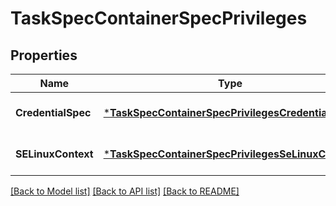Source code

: # TaskSpecContainerSpecPrivileges

## Properties
Name | Type | Description | Notes
------------ | ------------- | ------------- | -------------
**CredentialSpec** | [***TaskSpecContainerSpecPrivilegesCredentialSpec**](TaskSpec_ContainerSpec_Privileges_CredentialSpec.md) |  | [optional] [default to null]
**SELinuxContext** | [***TaskSpecContainerSpecPrivilegesSeLinuxContext**](TaskSpec_ContainerSpec_Privileges_SELinuxContext.md) |  | [optional] [default to null]

[[Back to Model list]](../README.md#documentation-for-models) [[Back to API list]](../README.md#documentation-for-api-endpoints) [[Back to README]](../README.md)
━━━━━━━━━━
With the pictures omitted, restate every entry above word for word.

Source code

: # TaskSpecContainerSpecPrivileges

## Properties
Name | Type | Description | Notes
------------ | ------------- | ------------- | -------------
**CredentialSpec** | [***TaskSpecContainerSpecPrivilegesCredentialSpec**](TaskSpec_ContainerSpec_Privileges_CredentialSpec.md) |  | [optional] [default to null]
**SELinuxContext** | [***TaskSpecContainerSpecPrivilegesSeLinuxContext**](TaskSpec_ContainerSpec_Privileges_SELinuxContext.md) |  | [optional] [default to null]

[[Back to Model list]](../README.md#documentation-for-models) [[Back to API list]](../README.md#documentation-for-api-endpoints) [[Back to README]](../README.md)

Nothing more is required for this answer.